* [Your instructions]
Below are the records; collect from them each line containing the string "skills".

* [Source material]
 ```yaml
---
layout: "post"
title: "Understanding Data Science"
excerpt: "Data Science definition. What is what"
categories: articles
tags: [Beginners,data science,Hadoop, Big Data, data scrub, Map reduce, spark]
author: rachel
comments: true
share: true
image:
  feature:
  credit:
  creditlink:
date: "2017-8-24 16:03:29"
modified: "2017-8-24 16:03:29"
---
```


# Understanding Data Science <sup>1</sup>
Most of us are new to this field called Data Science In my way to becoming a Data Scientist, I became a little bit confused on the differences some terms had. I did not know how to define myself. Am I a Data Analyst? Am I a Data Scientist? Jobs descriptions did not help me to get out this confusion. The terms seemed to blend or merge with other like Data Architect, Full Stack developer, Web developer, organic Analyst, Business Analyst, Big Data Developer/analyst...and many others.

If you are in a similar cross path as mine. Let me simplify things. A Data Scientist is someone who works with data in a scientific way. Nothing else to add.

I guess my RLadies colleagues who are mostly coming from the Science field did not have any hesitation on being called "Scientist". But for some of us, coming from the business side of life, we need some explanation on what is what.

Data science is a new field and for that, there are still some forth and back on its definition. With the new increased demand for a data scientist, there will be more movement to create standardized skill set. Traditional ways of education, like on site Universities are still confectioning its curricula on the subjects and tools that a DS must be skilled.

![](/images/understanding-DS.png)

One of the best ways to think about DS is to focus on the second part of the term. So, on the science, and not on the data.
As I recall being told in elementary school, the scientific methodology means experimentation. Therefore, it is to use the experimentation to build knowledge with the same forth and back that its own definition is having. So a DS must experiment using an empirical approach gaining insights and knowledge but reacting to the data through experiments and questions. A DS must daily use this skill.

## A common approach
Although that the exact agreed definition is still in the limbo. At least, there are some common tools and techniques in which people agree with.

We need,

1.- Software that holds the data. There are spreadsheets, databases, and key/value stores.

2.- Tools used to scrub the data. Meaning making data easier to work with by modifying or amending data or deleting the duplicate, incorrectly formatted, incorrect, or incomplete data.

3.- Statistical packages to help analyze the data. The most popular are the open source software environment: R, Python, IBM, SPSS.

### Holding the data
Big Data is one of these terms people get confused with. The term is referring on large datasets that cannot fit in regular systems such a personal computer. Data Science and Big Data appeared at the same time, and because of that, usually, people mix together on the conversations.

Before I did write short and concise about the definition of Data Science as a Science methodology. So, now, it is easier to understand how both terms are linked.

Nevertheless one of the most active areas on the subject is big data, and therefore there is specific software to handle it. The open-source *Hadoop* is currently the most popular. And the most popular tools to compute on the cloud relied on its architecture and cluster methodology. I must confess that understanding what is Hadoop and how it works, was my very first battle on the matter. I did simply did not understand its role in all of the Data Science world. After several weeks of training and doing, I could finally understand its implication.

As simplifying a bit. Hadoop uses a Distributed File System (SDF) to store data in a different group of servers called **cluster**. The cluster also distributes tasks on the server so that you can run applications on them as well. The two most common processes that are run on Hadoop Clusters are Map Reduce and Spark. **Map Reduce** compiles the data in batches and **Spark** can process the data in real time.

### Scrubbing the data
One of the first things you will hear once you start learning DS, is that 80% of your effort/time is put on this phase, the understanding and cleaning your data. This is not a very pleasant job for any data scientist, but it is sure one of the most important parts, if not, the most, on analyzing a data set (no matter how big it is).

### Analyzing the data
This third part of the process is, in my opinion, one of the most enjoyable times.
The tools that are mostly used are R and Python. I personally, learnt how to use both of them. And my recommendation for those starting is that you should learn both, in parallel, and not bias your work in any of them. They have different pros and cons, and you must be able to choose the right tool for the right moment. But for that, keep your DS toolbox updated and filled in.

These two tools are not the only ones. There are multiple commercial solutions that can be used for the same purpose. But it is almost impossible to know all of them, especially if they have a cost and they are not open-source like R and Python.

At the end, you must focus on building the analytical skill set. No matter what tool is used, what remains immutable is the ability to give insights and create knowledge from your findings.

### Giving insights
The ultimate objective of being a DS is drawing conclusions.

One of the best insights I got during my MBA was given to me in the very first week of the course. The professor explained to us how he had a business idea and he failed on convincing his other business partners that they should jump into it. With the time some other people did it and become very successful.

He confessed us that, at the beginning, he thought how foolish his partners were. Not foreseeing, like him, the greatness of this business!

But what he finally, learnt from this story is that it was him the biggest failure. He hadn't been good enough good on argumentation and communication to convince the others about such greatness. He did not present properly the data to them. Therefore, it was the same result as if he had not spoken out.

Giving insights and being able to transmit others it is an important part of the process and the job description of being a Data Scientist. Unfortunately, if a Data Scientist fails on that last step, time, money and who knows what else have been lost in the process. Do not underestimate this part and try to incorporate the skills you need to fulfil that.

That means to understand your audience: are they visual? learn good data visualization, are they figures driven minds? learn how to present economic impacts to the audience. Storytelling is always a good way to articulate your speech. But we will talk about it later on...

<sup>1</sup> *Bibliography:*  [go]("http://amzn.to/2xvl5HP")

--

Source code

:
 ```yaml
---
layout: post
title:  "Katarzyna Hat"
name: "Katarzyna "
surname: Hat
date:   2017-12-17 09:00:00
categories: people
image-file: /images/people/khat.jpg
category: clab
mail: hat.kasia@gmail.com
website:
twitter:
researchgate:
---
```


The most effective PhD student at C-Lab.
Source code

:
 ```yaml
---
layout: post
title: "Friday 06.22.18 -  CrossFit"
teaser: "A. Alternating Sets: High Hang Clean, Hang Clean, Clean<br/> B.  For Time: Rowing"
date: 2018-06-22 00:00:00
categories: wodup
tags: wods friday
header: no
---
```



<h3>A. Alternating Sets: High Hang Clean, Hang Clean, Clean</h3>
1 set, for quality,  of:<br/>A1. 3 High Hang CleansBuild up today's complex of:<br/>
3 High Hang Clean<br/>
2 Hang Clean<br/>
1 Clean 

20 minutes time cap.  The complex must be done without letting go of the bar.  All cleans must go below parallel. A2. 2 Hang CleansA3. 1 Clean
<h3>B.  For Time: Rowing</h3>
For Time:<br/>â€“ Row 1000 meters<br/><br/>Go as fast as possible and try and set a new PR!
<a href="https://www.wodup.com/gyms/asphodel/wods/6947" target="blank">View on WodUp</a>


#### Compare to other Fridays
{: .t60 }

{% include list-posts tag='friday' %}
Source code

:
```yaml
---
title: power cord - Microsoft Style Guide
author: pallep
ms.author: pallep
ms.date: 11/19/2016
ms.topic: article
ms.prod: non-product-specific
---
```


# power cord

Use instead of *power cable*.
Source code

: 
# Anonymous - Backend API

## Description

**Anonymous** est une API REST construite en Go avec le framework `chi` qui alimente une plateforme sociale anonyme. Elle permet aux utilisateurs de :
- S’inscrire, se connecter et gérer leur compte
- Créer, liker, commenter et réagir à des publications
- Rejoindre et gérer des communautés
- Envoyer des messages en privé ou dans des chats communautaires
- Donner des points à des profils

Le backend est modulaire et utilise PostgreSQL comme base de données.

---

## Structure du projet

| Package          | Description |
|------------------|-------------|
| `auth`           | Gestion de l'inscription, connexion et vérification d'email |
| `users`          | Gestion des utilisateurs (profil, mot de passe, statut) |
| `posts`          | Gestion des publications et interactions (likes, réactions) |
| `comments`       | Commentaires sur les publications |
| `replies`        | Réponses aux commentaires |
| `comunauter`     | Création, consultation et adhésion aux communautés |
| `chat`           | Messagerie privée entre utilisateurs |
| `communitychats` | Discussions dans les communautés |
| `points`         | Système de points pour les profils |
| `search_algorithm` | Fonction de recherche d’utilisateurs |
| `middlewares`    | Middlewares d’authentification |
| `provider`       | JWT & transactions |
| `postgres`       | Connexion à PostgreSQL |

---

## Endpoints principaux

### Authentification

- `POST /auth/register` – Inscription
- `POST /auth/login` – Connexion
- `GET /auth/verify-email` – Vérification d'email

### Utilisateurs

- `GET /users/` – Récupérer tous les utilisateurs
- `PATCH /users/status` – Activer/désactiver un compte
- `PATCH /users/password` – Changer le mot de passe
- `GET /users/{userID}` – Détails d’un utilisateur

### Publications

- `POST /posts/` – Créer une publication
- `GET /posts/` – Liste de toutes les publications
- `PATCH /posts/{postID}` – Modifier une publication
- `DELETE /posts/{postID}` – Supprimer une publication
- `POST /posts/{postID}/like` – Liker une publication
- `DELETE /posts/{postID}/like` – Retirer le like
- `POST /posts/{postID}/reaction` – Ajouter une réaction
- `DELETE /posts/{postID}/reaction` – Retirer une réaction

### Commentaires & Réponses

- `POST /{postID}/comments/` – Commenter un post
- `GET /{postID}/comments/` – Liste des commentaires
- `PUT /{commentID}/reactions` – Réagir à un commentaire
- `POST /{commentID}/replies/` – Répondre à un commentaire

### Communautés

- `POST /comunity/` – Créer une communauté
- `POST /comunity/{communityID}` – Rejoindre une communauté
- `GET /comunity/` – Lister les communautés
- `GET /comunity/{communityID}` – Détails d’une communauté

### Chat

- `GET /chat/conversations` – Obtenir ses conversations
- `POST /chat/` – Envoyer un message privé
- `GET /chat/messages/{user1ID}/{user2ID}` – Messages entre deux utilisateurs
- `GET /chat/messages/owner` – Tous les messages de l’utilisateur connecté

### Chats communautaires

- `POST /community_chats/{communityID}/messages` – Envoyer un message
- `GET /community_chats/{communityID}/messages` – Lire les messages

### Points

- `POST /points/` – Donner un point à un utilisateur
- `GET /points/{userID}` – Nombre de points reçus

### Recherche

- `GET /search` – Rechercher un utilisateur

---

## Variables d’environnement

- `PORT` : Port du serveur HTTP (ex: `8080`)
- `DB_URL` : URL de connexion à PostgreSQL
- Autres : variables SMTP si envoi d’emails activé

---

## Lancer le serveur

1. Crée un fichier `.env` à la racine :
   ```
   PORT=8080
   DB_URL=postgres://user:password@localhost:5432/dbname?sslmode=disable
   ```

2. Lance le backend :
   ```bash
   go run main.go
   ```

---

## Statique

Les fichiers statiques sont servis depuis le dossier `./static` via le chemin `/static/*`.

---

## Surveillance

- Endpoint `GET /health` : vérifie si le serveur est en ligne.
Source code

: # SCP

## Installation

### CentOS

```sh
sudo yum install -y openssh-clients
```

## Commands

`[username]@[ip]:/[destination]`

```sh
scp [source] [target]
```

---

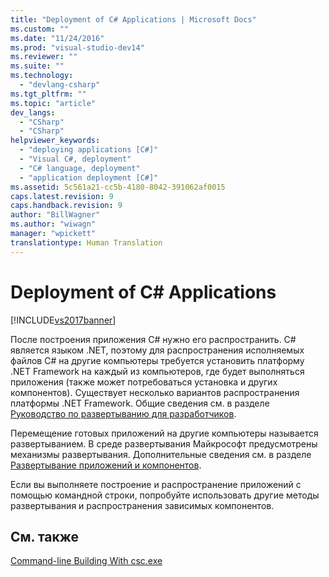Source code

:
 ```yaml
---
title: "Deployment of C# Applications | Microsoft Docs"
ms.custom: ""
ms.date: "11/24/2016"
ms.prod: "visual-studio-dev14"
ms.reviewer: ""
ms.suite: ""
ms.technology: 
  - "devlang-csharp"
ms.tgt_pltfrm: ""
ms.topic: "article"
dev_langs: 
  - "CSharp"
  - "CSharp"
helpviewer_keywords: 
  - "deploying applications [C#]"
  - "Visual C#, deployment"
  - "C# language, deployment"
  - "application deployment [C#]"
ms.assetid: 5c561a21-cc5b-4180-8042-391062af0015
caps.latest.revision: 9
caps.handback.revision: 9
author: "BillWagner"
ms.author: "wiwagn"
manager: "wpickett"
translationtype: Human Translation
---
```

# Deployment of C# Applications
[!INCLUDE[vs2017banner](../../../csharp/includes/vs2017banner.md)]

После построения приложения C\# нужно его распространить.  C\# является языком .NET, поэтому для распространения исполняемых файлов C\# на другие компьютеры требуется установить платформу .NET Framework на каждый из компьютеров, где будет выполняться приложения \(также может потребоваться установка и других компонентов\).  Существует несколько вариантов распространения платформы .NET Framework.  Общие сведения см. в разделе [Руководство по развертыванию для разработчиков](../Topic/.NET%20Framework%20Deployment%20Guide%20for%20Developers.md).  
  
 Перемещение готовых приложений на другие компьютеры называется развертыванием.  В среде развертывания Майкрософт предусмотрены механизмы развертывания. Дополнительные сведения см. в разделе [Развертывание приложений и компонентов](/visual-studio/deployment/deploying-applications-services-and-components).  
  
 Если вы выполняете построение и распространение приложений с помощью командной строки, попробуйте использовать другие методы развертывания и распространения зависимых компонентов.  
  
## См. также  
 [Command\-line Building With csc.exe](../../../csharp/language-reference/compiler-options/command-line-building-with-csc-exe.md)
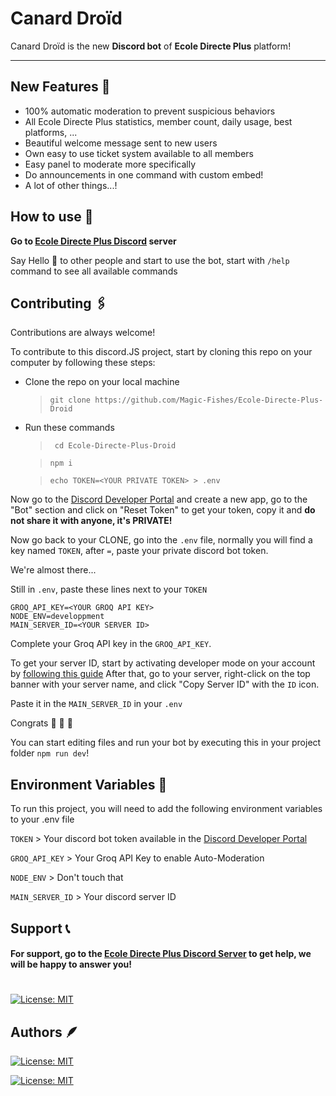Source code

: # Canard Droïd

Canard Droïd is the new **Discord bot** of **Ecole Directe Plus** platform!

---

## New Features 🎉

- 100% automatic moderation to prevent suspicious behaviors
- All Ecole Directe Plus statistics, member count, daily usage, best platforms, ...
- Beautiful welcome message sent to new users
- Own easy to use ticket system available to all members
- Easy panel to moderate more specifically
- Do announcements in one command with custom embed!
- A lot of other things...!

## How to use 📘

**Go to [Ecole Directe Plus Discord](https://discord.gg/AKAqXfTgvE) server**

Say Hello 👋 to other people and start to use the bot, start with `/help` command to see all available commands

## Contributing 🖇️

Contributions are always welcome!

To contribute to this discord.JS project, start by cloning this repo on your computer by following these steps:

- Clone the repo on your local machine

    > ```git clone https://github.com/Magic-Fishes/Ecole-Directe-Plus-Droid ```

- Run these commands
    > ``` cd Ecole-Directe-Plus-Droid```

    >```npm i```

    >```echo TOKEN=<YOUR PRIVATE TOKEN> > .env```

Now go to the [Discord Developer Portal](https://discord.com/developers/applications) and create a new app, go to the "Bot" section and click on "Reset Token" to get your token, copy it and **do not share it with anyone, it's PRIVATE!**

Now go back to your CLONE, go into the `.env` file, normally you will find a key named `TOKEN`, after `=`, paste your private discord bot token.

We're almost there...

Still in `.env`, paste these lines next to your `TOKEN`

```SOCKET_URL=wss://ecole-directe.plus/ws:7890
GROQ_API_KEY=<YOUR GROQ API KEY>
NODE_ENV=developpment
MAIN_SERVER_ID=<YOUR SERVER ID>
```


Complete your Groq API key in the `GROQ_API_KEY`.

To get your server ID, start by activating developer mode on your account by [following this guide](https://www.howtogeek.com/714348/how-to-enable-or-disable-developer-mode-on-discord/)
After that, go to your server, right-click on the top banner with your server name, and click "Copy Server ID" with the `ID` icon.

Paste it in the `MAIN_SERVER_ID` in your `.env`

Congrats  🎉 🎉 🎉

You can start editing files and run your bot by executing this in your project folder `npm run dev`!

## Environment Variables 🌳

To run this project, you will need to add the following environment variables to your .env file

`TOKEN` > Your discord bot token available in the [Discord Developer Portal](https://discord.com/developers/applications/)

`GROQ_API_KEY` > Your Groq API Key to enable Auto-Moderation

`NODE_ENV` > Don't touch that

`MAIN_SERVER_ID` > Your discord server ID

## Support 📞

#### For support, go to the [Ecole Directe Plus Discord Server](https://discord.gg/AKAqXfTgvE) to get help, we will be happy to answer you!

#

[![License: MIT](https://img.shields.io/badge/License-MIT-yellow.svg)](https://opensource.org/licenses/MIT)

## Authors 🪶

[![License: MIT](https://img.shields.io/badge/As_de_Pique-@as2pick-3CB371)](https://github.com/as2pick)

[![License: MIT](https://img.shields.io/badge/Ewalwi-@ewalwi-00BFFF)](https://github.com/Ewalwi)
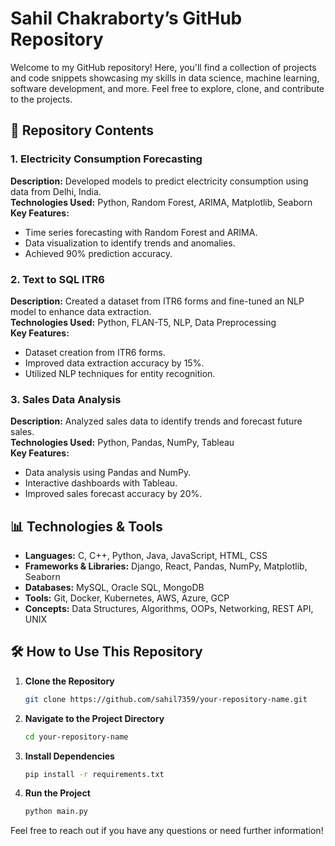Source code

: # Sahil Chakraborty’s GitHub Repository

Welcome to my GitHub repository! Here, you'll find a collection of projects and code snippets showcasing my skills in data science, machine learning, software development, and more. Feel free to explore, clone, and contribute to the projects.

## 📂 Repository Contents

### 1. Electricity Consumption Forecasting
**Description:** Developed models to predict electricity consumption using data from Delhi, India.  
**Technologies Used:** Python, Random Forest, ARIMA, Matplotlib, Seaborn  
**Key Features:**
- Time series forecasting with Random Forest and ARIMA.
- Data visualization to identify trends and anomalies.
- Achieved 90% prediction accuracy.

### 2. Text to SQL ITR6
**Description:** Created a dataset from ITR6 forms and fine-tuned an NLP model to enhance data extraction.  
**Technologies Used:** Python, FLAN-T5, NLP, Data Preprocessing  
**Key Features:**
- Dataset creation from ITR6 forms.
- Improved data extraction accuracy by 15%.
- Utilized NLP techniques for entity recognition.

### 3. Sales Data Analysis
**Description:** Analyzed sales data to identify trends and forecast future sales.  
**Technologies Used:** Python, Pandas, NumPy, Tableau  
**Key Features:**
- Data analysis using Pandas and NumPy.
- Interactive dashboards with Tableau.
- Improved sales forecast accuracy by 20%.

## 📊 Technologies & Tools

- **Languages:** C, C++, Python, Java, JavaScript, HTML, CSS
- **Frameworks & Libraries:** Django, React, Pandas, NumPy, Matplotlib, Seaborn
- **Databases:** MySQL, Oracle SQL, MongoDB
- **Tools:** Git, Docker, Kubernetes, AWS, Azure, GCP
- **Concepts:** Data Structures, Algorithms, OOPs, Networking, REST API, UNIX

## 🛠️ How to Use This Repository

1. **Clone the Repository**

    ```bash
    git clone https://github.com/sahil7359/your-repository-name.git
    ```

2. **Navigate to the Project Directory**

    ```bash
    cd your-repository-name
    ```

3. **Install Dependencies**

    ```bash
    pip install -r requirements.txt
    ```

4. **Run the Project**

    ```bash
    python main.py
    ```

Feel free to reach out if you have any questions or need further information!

* [Written response]
Giving insights and being able to transmit others it is an important part of the process and the job description of being a Data Scientist. Unfortunately, if a Data Scientist fails on that last step, time, money and who knows what else have been lost in the process. Do not underestimate this part and try to incorporate the skills you need to fulfil that.
Welcome to my GitHub repository! Here, you'll find a collection of projects and code snippets showcasing my skills in data science, machine learning, software development, and more. Feel free to explore, clone, and contribute to the projects.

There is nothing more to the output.